Fifty-three-year-old Deidre is putrefying in self-pity. Limping out onto the street, she immediately starts begging for cigarettes and cuts to the front of the water line. Marked by her amputated leg, she's clearly a well-known figure in this poor section of town. A few people kind enough to help her are subjected only to more requests that quickly escalate from wheedling to fury.
Deidre is hypnotically repellent. And her unhappiness is not without cause, even if the responsibility for her situation is complicated by family sins and national politics. “Eighteen and I lost everything,” she whines.
There's no denying that she endured unspeakable physical harm, and she's been removed from home and denied promised compensation. But in a country deeply scarred by the legacy of institutionalized racial discrimination, what do the concepts “home” and “compensation” really mean for an aggrieved white woman?

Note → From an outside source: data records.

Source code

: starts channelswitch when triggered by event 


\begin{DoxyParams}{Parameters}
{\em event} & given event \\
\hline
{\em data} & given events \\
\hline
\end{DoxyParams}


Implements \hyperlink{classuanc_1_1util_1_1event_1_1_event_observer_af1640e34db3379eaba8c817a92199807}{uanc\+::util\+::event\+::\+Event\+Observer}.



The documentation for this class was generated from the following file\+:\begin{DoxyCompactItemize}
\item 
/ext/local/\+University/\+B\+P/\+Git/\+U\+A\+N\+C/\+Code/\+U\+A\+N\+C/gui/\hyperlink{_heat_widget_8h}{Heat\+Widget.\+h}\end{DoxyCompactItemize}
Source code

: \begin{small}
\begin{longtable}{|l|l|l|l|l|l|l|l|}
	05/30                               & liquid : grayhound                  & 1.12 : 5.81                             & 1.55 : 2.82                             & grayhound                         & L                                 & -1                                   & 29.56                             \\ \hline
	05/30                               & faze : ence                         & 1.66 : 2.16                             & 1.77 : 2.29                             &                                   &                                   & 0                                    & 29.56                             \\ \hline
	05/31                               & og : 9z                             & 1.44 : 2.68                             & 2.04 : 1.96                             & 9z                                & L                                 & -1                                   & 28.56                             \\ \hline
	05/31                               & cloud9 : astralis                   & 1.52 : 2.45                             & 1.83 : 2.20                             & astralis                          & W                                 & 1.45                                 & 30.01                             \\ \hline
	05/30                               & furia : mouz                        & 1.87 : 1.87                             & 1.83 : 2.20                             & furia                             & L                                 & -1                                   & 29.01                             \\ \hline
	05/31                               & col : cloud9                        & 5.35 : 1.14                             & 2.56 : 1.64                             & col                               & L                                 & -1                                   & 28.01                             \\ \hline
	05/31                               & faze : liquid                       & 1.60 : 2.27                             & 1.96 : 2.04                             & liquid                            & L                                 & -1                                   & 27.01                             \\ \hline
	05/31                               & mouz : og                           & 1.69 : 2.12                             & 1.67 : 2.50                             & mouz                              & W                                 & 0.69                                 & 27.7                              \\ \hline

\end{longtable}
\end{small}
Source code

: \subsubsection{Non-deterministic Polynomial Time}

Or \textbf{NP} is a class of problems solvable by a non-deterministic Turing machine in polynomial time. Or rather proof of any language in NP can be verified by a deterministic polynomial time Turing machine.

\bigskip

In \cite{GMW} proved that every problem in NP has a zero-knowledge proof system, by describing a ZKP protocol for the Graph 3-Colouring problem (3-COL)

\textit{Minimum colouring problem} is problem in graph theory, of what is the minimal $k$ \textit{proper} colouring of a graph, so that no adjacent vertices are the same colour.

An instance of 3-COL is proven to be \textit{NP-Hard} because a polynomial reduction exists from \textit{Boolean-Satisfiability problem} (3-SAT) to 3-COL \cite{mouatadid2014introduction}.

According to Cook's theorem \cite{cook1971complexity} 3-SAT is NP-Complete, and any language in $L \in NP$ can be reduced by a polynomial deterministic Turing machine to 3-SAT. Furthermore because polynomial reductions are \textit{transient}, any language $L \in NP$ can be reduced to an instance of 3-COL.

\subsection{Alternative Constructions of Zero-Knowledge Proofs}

Jennings has summoned a rotting wraith of South Africa's discarded apartheid culture. Bereft of her racial privilege, Deidre is an open sore of self-absorbed resentment.
The real artistry of Crooked Seeds lies in Jennings's ability to make this story feel so propulsive. In the novel's present tense, nothing particularly momentous happens, but that's essential to its terrifying theme: Everything left to happen must come from disinterring the past. And once that digging begins, it unleashes an accelerating series of horrors.
Early in the story, Deidre is contacted by a police officer. Investigators examining the site of her old family home found the remains of three infant bodies. “Look, you've made a mistake,” Deidre insists with rising panic. “You need to find the family that lived here before us ... “
Deidre may not be responsible for these atrocities — whatever they are or mean — but with no one else left to take responsibility, on whom should the burden fall? Her dread's reflected in the wider world that's drying out and going up in flames. Does Deidre ever become sympathetic? Could any person's suffering expiate the sins of South Africa?
Writer Claire Messud came close to the true function of literature when she told Publishers Weekly, “We read to find life, in all its possibilities.”
Crooked Seeds leaves us reeling, trying to get Deidre's voice out of our heads: “I'm the one that needs help,” she screams. “Me. Look at me. I'm the one!”